Your instructions: Word for word, write out all the entries below, omitting every picture.

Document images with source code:
________

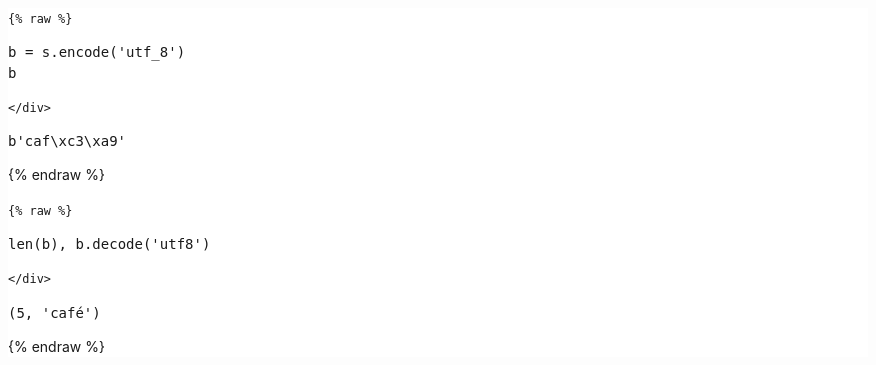     {% raw %}
    
<div class="cell border-box-sizing code_cell rendered">
<div class="input">

<div class="inner_cell">
    <div class="input_area">
<div class=" highlight hl-ipython3"><pre><span></span><span class="n">b</span> <span class="o">=</span> <span class="n">s</span><span class="o">.</span><span class="n">encode</span><span class="p">(</span><span class="s1">&#39;utf_8&#39;</span><span class="p">)</span>
<span class="n">b</span>
</pre></div>

    </div>
</div>
</div>

<div class="output_wrapper">
<div class="output">

<div class="output_area">



<div class="output_text output_subarea output_execute_result">
<pre>b&#39;caf\xc3\xa9&#39;</pre>
</div>

</div>

</div>
</div>

</div>
    {% endraw %}

    {% raw %}
    
<div class="cell border-box-sizing code_cell rendered">
<div class="input">

<div class="inner_cell">
    <div class="input_area">
<div class=" highlight hl-ipython3"><pre><span></span><span class="nb">len</span><span class="p">(</span><span class="n">b</span><span class="p">),</span> <span class="n">b</span><span class="o">.</span><span class="n">decode</span><span class="p">(</span><span class="s1">&#39;utf8&#39;</span><span class="p">)</span>
</pre></div>

    </div>
</div>
</div>

<div class="output_wrapper">
<div class="output">

<div class="output_area">



<div class="output_text output_subarea output_execute_result">
<pre>(5, &#39;café&#39;)</pre>
</div>

</div>

</div>
</div>

</div>
    {% endraw %}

________

The answer:
     {% raw %}
    
<div class="cell border-box-sizing code_cell rendered">
<div class="input">

<div class="inner_cell">
    <div class="input_area">
<div class=" highlight hl-ipython3"><pre><span></span><span class="n">b</span> <span class="o">=</span> <span class="n">s</span><span class="o">.</span><span class="n">encode</span><span class="p">(</span><span class="s1">&#39;utf_8&#39;</span><span class="p">)</span>
<span class="n">b</span>
</pre></div>

    </div>
</div>
</div>

<div class="output_wrapper">
<div class="output">

<div class="output_area">



<div class="output_text output_subarea output_execute_result">
<pre>b&#39;caf\xc3\xa9&#39;</pre>
</div>

</div>

</div>
</div>

</div>
    {% endraw %}

    {% raw %}
    
<div class="cell border-box-sizing code_cell rendered">
<div class="input">

<div class="inner_cell">
    <div class="input_area">
<div class=" highlight hl-ipython3"><pre><span></span><span class="nb">len</span><span class="p">(</span><span class="n">b</span><span class="p">),</span> <span class="n">b</span><span class="o">.</span><span class="n">decode</span><span class="p">(</span><span class="s1">&#39;utf8&#39;</span><span class="p">)</span>
</pre></div>

    </div>
</div>
</div>

<div class="output_wrapper">
<div class="output">

<div class="output_area">



<div class="output_text output_subarea output_execute_result">
<pre>(5, &#39;café&#39;)</pre>
</div>

</div>

</div>
</div>

</div>
    {% endraw %}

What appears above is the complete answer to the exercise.